Além de proporcionar mais dignidade menstrual a elas próprias, a iniciativa gera renda para as mulheres do território, ajuda a reduzir a pobreza menstrual para além do Alto Rio Negro e a combater a poluição, uma vez que parte dos absorventes descartáveis tem os rios como destino final. De acordo com o coletivo, um absorvente de pano reduz o uso de 300 absorventes descartáveis por ano.
A parceria inicial entre a Korui e o Amaronai consistiu na capacitação de costureiras indígenas e não-indígenas da região e no repasse da tecnologia aplicada aos absorventes, com o propósito de promover autonomia e geração de renda entre as mulheres da região.
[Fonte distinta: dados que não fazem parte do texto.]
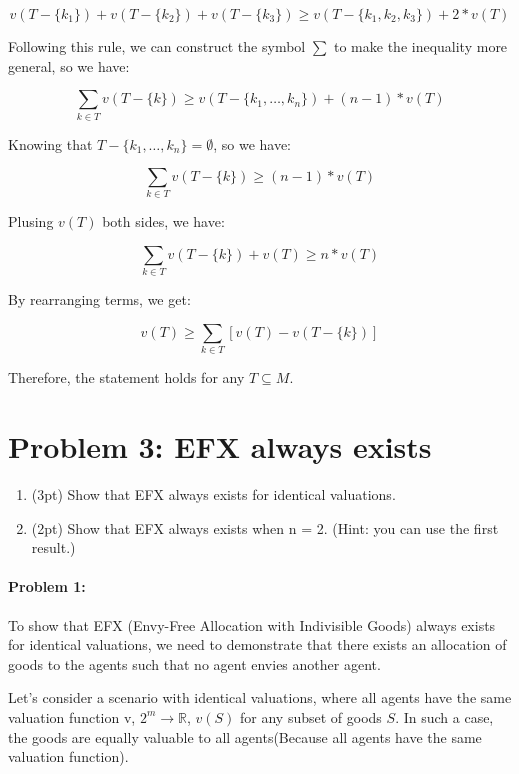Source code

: \documentclass{article}
\begin{document}
\begin{enumerate}
   \[
      v(T - \{k_1\}) + v(T - \{k_2\}) + v(T - \{k_3\}) \ge v(T - \{k_1,k_2,k_3\}) + 2 * v(T)
   \]

   Following this rule, we can construct the symbol $\sum$ to make the inequality more general, so we have:

   \[
      \sum_{k \in T} v(T - \{k\}) \ge v(T - \{k_1,\ldots,k_n\}) + (n-1) * v(T)
   \]

   Knowing that $T - \{k_1,\ldots,k_n\} = \emptyset$, so we have:

   \[
      \sum_{k \in T} v(T - \{k\}) \ge (n-1) * v(T)
   \]

   Plusing $v(T)$ both sides, we have:

   \[
      \sum_{k \in T} v(T - \{k\}) + v(T) \ge n * v(T)
   \]
   

   By rearranging terms, we get:
   
   \[
     v(T) \ge \sum_{k \in T}[v(T) - v(T - \{k\})]
   \]
   
   Therefore, the statement holds for any $T \subseteq M$.

\end{enumerate}


\section{Problem 3: EFX always exists}

\begin{enumerate}
   \item (3pt) Show that EFX always exists for identical valuations.
   \item (2pt) Show that EFX always exists when n = 2. (Hint: you can use the first result.)
\end{enumerate}

\paragraph{Problem 1:}
To show that EFX (Envy-Free Allocation with Indivisible Goods) always exists for identical valuations, we need to demonstrate that there exists an allocation of goods to the agents such that no agent envies another agent.

Let's consider a scenario with identical valuations, where all agents have the same valuation function v, $2^m \rightarrow \mathbb{R}$, $v(S)$ for any subset of goods $S$. In such a case, the goods are equally valuable to all agents(Because all agents have the same valuation function). 
\end{document}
O coletivo agregou a arte baniwa de estampas ao tecido tecnológico usado na produção das peças.
“Trouxemos nosso conhecimento ancestral aliado à tecnologia do tecido da Korui. O impacto positivo é enorme, temos menos lixo, menos exposição espiritual e mais proteção do corpo feminino”, afirma Francy Baniwa, líder do coletivo Amaronai, que segue atuando em parceria com a Korui.
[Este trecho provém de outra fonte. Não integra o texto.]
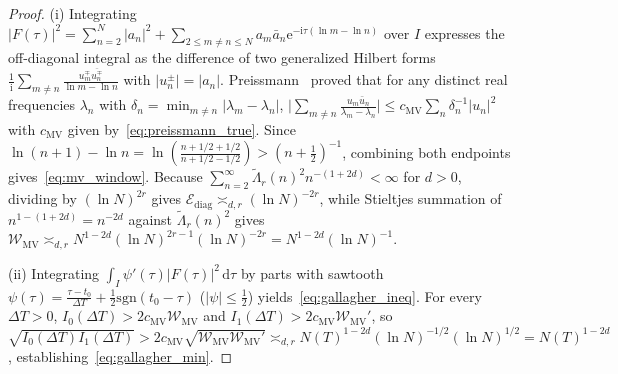 \documentclass[11pt,reqno]{amsart}
\theoremstyle{definition}
\theoremstyle{remark}
\numberwithin{equation}{section}
\newcommand{\dd}{\,\mathrm{d}}
\newcommand{\ii}{\mathrm{i}}
\newcommand{\ee}{\mathrm{e}}
\begin{document}
\begin{proof}
(i) Integrating $\lvert F(\tau)\rvert^2 = \sum_{n=2}^N \lvert a_n\rvert^2 + \sum_{2 \le m \neq n \le N} a_m\bar{a}_n\ee^{-\ii\tau(\ln m - \ln n)}$ over $I$ expresses the off-diagonal integral as the difference of two generalized Hilbert forms $\frac{1}{\ii}\sum_{m \neq n} \frac{u_m^\mp \overline{u_n^\mp}}{\ln m - \ln n}$ with $\lvert u_n^\pm\rvert = \lvert a_n\rvert$. Preissmann~\cite[Theorem~1]{preissmann1984} proved that for any distinct real frequencies $\lambda_n$ with $\delta_n = \min_{m \neq n}\lvert\lambda_m - \lambda_n\rvert$, $\bigl\lvert\sum_{m \neq n} \frac{u_m\bar{u}_n}{\lambda_m - \lambda_n}\bigr\rvert \le c_{\mathrm{MV}}\sum_n \delta_n^{-1}\lvert u_n\rvert^2$ with $c_{\mathrm{MV}}$ given by~\eqref{eq:preissmann_true}. Since $\ln(n+1) - \ln n = \ln(\frac{n+1/2+1/2}{n+1/2-1/2}) > (n + \frac{1}{2})^{-1}$, combining both endpoints gives~\eqref{eq:mv_window}. Because $\sum_{n=2}^{\infty}\widetilde{\Lambda}_r(n)^2 n^{-(1+2d)} < \infty$ for $d > 0$, dividing by $(\ln N)^{2r}$ gives $\mathcal{E}_{\mathrm{diag}} \asymp_{d,r} (\ln N)^{-2r}$, while Stieltjes summation of $n^{1-(1+2d)} = n^{-2d}$ against $\widetilde{\Lambda}_r(n)^2$ gives $\mathcal{W}_{\mathrm{MV}} \asymp_{d,r} N^{1-2d}(\ln N)^{2r-1}(\ln N)^{-2r} = N^{1-2d}(\ln N)^{-1}$.

(ii) Integrating $\int_I \psi'(\tau)\lvert F(\tau)\rvert^2\dd\tau$ by parts with sawtooth $\psi(\tau) = \frac{\tau - t_0}{\Delta T} + \frac{1}{2}\mathrm{sgn}(t_0 - \tau)$ ($\lvert\psi\rvert \le \frac{1}{2}$) yields~\eqref{eq:gallagher_ineq}. For every $\Delta T > 0$, $I_0(\Delta T) > 2c_{\mathrm{MV}}\mathcal{W}_{\mathrm{MV}}$ and $I_1(\Delta T) > 2c_{\mathrm{MV}}\mathcal{W}_{\mathrm{MV}}'$, so $\sqrt{I_0(\Delta T)I_1(\Delta T)} > 2c_{\mathrm{MV}}\sqrt{\mathcal{W}_{\mathrm{MV}}\mathcal{W}_{\mathrm{MV}}'} \asymp_{d,r} N(T)^{1-2d}(\ln N)^{-1/2}(\ln N)^{1/2} = N(T)^{1-2d}$, establishing~\eqref{eq:gallagher_min}.
\end{proof}
\end{document}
A estamparia aplicada ao tecido remete ao mito da fruta do caruru, que de certo modo explica a relação espiritual das mulheres baniwa com seus ciclos menstruais. Havia um tempo em que apenas mulheres eram xamãs e detinham todo o conhecimento humano e não-humano. Elas não menstruavam e a forma que o demiurgo Nãpirikoli encontrou de roubar-lhes esse conhecimento, foi fazendo-as sangrar. Para isso, atingiu-as com as frutas vermelhas do caruru. Assim, o segredo das xamãs, contido no sangue menstrual, revelou-se ao mundo.
Francy Baniwa conta que o fruto do caruru é venenoso. “Da planta, só se aproveitam as folhas. A fruta, quando amassada, ‘sangra’. E o mito diz que a única forma de paralisar Amaro, a primeira mulher baniwa [inspiração para o nome do coletivo Amaronai, que significa filhas de Amaro], é trazendo a menstruação. Por isso, é tão importante para as indígenas terem controle sobre o destino do seu sangue menstrual”, ressalta a líder indígena.
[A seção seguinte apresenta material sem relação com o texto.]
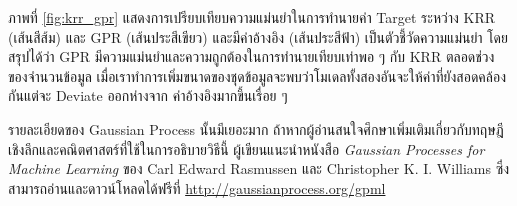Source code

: ภาพที่ \ref{fig:krr_gpr} แสดงการเปรียบเทียบความแม่นยำในการทำนายค่า Target ระหว่าง KRR (เส้นสีส้ม) และ GPR (เส้นประสีเขียว) 
และมีค่าอ้างอิง (เส้นประสีฟ้า) เป็นตัวชี้วัดความแม่นยำ โดยสรุปได้ว่า GPR มีความแม่นยำและความถูกต้องในการทำนายเทียบเท่าพอ ๆ กับ KRR 
ตลอดช่วงของจำนวนข้อมูล เมื่อเราทำการเพิ่มขนาดของชุดข้อมูลจะพบว่าโมเดลทั้งสองอันจะให้ค่าที่ยังสอดคล้องกันแต่จะ Deviate ออกห่างจาก%
ค่าอ้างอิงมากขึ้นเรื่อย ๆ 

รายละเอียดของ Gaussian Process นั้นมีเยอะมาก ถ้าหากผู้อ่านสนใจศึกษาเพิ่มเติมเกี่ยวกับทฤษฎีเชิงลึกและคณิตศาสตร์ที่ใช้ในการอธิบายวิธีนี้%
ผู้เขียนแนะนำหนังสือ \textit{Gaussian Processes for Machine Learning} ของ Carl Edward Rasmussen และ 
Christopher K. I. Williams ซึ่งสามารถอ่านและดาวน์โหลดได้ฟรีที่ \url{http://gaussianprocess.org/gpml}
O projeto conta com um programa de doações, por meio do qual qualquer pessoa pode contribuir financeiramente para a produção e distribuição dos absorventes pelo site oficial do coletivo Amaronai, onde também há um passo a passo sobre a forma de uso e a higienização do produto. Este modelo de financiamento colaborativo assegura que mulheres sem condições de pagar pelos absorventes os recebam gratuitamente. Os absorventes costurados pelo povo baniwa estão à venda no site da Korui, onde a cada três absorventes vendidos, um é doado para uma mulher indígena.